PARIMO, theopini.id – Dinas Tanaman Pangan dan Hortikultura (TPH) Sulawesi Tengah (Sulteng) meminta petani bersiap menghadapi cuaca ekstrim El-Nino, yang diprediksi akan terjadi pada pertengahan 2023.
“Badan Meteorologi, Klimatologi, dan Geofisika (BMKG) menyebutkan akan terjadi musim kemarau, lebih kering dibandingkan tiga tahun terakhir.

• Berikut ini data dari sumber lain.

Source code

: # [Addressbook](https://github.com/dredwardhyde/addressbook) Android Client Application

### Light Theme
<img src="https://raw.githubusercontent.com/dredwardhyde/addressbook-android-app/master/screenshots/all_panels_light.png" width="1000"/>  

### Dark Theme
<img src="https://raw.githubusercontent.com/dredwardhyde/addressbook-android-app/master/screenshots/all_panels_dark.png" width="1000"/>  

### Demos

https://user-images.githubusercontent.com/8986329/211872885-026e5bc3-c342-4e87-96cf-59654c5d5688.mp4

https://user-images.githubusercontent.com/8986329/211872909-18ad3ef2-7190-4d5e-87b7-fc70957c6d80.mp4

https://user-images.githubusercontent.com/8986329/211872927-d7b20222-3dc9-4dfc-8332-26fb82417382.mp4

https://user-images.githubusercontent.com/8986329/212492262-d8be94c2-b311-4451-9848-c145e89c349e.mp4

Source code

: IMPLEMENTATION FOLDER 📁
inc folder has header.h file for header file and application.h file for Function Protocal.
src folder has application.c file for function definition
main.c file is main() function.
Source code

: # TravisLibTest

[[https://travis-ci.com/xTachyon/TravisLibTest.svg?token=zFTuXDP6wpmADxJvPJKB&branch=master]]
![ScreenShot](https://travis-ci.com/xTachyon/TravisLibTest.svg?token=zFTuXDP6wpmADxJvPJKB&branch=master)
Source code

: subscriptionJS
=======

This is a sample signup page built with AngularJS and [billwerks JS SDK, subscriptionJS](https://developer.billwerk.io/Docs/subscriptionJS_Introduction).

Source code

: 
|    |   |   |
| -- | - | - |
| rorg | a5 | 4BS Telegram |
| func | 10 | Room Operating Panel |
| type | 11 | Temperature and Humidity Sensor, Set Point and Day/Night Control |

Sehingga, petani harus melakukan langka antisipasi menghadapi fenomena alam ini,” ungkap Kepala Dinas TPH Sulawesi Tengah, Nelson Metubun, di Palu, Senin, 5 Mei 2023.
Baca Juga: Dinas TPH Sulteng Dukung Sensus Pertanian 2023
Dia mengatakan, pihaknya telah melayangkan surat edaran ke instansi terkait di 13 kabupaten/kota di Sulawesi Tengah, pada 16 Mei 2023, untuk mengantisipasi musim kemarau 2023 tersebut.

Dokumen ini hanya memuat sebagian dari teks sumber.